Recently I've been reading Pete Rollins new book "The Fidelity of Betrayal" and I have only good things to say about it. This blog won't be a synopsis of this parallactically challenging read, but rather an analysis of a question that the book rendered about the subjectivity of the moral law in the New Testament.

By this, I mean to point out the subjectivity by which Christ speaks of the moral law as opposed to the objectivity that Paul speaks of the same moral law. I hear Christ say over and over, as exemplified in Luke 10, that the moral law comes down to loving God and loving neighbors. Yet reading Paul I see a characteristically stringent shift away from Christ's hippie love commandment towards a much more refined perimeters of moral expediency. For example, Paul's letter in 1 Corinthians seems primarily to set the Corinthaisn a walkin' on the moral balance beam which they seemed to have slipped off by the mentions of sexual, inter relational, and economic immorality going on.

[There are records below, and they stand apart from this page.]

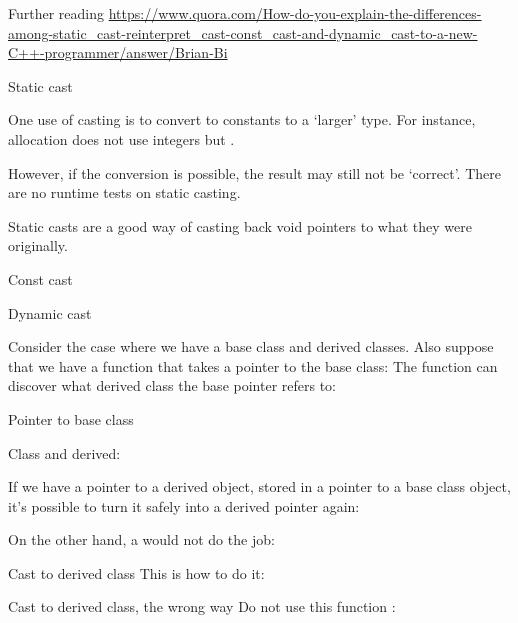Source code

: Further reading \url{https://www.quora.com/How-do-you-explain-the-differences-among-static_cast-reinterpret_cast-const_cast-and-dynamic_cast-to-a-new-C++-programmer/answer/Brian-Bi}

 {Static cast}

One use of casting is to convert to constants to a `larger' type. For
instance, allocation does not use integers but .


However, if the
conversion is possible, the result may still not be `correct'.
%
%
There are no runtime tests on static casting.

Static casts are a good way of casting back void pointers to what they
were originally.

\begin{slide}{Const cast}
  \label{sl:const-cast}
\end{slide}

 {Dynamic cast}

Consider the case where we have a base class and derived classes.
%
%
Also suppose that we have a function that takes a pointer to the base
class:
%
%
The function can discover what derived class the base pointer refers
to:
%

\begin{slide}{Pointer to base class}
  \label{sl:dyn-base-ptr}

  Class and derived:
\end{slide}

If we have a pointer to a derived object, stored in a pointer to a
base class object, it's possible to turn it safely into a derived
pointer again:
%

On the other hand, a  would not do the job:
%

\begin{slide}{Cast to derived class}
  \label{sl:dyn-cast}
  This is how to do it:
\end{slide}

\begin{slide}{Cast to derived class, the wrong way}
  \label{sl:dyn-cast-wrong}
  Do not use this function :
\end{slide}

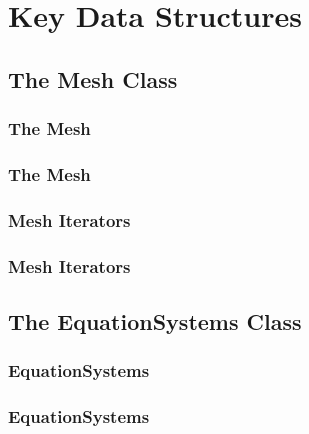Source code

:\section{Key Data Structures}

\subsection{The Mesh Class}
\begin{frame}[shrink]
  \frametitle{The Mesh}
  
\end{frame}

\begin{frame}[shrink]
  \frametitle{The Mesh}
  
\end{frame}

\begin{frame}[shrink]
  \frametitle{Mesh Iterators}
  
\end{frame}

\begin{frame}[shrink]
  \frametitle{Mesh Iterators}
  
\end{frame}





\subsection{The EquationSystems Class}
\begin{frame}[shrink]
  \frametitle{EquationSystems}
  
\end{frame}

\begin{frame}[shrink]
  \frametitle{EquationSystems}
  
\end{frame}
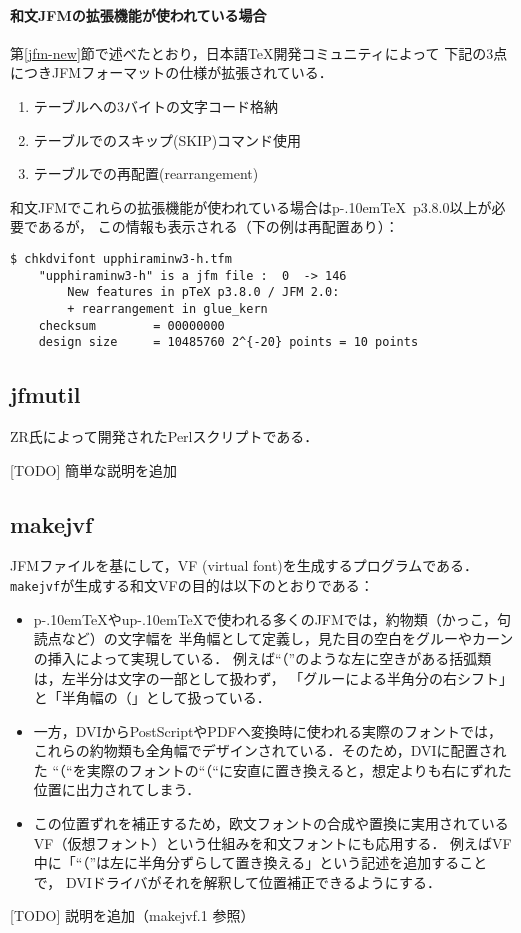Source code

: \documentclass[a4paper,11pt,nomag]{jsarticle}
\def\code#1{\texttt{#1}}
\def\pTeX{p\kern-.10em\TeX}\def\upTeX{u\pTeX}
\begin{document}
\paragraph{和文JFMの拡張機能が使われている場合}
第\ref{jfm-new}節で述べたとおり，日本語\TeX 開発コミュニティによって
下記の3点につきJFMフォーマットの仕様が拡張されている．
\begin{enumerate}
  \item {}テーブルへの3バイトの文字コード格納
  \item {}テーブルでのスキップ(SKIP)コマンド使用
  \item {}テーブルでの再配置(rearrangement)
\end{enumerate}
和文JFMでこれらの拡張機能が使われている場合は\pTeX~p3.8.0以上が必要であるが，
この情報も表示される（下の例は再配置あり）：
\begin{verbatim}
$ chkdvifont upphiraminw3-h.tfm
    "upphiraminw3-h" is a jfm file :  0  -> 146
        New features in pTeX p3.8.0 / JFM 2.0:
        + rearrangement in glue_kern
    checksum        = 00000000
    design size     = 10485760 2^{-20} points = 10 points
\end{verbatim}

\subsection{jfmutil}

ZR氏によって開発されたPerlスクリプトである．

[TODO] 簡単な説明を追加

\subsection{makejvf}

JFMファイルを基にして，VF (virtual font)を生成するプログラムである．
\code{makejvf}が生成する和文VFの目的は以下のとおりである：
\begin{itemize}
  \item \pTeX や\upTeX で使われる多くのJFMでは，約物類（かっこ，句読点など）の文字幅を
    半角幅として定義し，見た目の空白をグルーやカーンの挿入によって実現している．
    例えば``（''のような左に空きがある括弧類は，左半分は文字の一部として扱わず，
    「グルーによる半角分の右シフト」と「半角幅の\inhibitglue （」として扱っている．
  \item 一方，DVIからPostScriptやPDFへ変換時に使われる実際のフォントでは，
    これらの約物類も全角幅でデザインされている．そのため，DVIに配置された
    ``（``を実際のフォントの``（``に安直に置き換えると，想定よりも右にずれた
    位置に出力されてしまう．
  \item この位置ずれを補正するため，欧文フォントの合成や置換に実用されている
    VF（仮想フォント）という仕組みを和文フォントにも応用する．
    例えばVF中に「``（''は左に半角分ずらして置き換える」という記述を追加することで，
    DVIドライバがそれを解釈して位置補正できるようにする．
\end{itemize}

[TODO] 説明を追加（makejvf.1 参照）
\end{document}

The question relates to Pete Rollin's book because in it he challenges the reader, through many interesting and surprisingly literal interpretations of Old Testament theology, to perceive God as an experience as opposed to an object. Personally, I greatly appreciated this insight since it advently reveals "another way of reading the New Testament" like my old dean hinted at. However, it raises a new cadre of questions concerning the moral law in the New Testament. For instance, how can a subjective God outright insist on an objective moral law as it appears God does between Luke and 1 Corinthians? The idea of God as a "verb" or the cosmic mystery sort of implies, in my mind, an equally subjective moral law. Even more preposterously, the idea of God as a verb almost by definition inhibits God from making moral claims since a verb is incapable of doing so. It would be quite difficult for "walking" to stop and say, "Hey! You're walking too fast!" Walking is a verb and is thus lacking the ability to even say anything.

I don't want to downplay the or overlook other aspects of Pete Rollin's book in my arguements here, so if anyone has read this book and could clear up the muddy water, please comment.